Description of the task — The lines below that include "Have" are to be found and copied.

Available records —
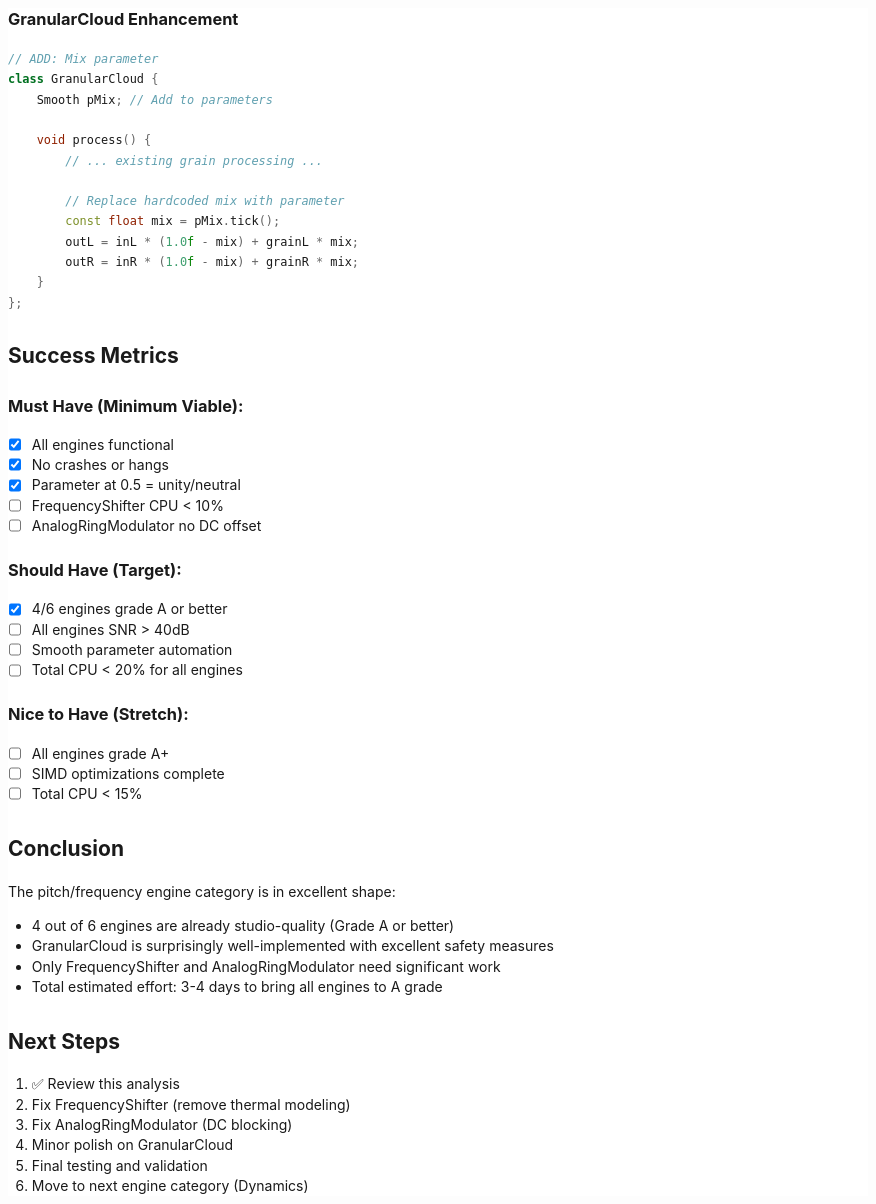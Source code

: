 ### GranularCloud Enhancement
```cpp
// ADD: Mix parameter
class GranularCloud {
    Smooth pMix; // Add to parameters
    
    void process() {
        // ... existing grain processing ...
        
        // Replace hardcoded mix with parameter
        const float mix = pMix.tick();
        outL = inL * (1.0f - mix) + grainL * mix;
        outR = inR * (1.0f - mix) + grainR * mix;
    }
};
```

## Success Metrics

### Must Have (Minimum Viable):
- [x] All engines functional
- [x] No crashes or hangs
- [x] Parameter at 0.5 = unity/neutral
- [ ] FrequencyShifter CPU < 10%
- [ ] AnalogRingModulator no DC offset

### Should Have (Target):
- [x] 4/6 engines grade A or better
- [ ] All engines SNR > 40dB
- [ ] Smooth parameter automation
- [ ] Total CPU < 20% for all engines

### Nice to Have (Stretch):
- [ ] All engines grade A+
- [ ] SIMD optimizations complete
- [ ] Total CPU < 15%

## Conclusion

The pitch/frequency engine category is in excellent shape:
- 4 out of 6 engines are already studio-quality (Grade A or better)
- GranularCloud is surprisingly well-implemented with excellent safety measures
- Only FrequencyShifter and AnalogRingModulator need significant work
- Total estimated effort: 3-4 days to bring all engines to A grade

## Next Steps

1. ✅ Review this analysis
2. Fix FrequencyShifter (remove thermal modeling)
3. Fix AnalogRingModulator (DC blocking)
4. Minor polish on GranularCloud
5. Final testing and validation
6. Move to next engine category (Dynamics)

Task solution —
### Must Have (Minimum Viable):
### Should Have (Target):
### Nice to Have (Stretch):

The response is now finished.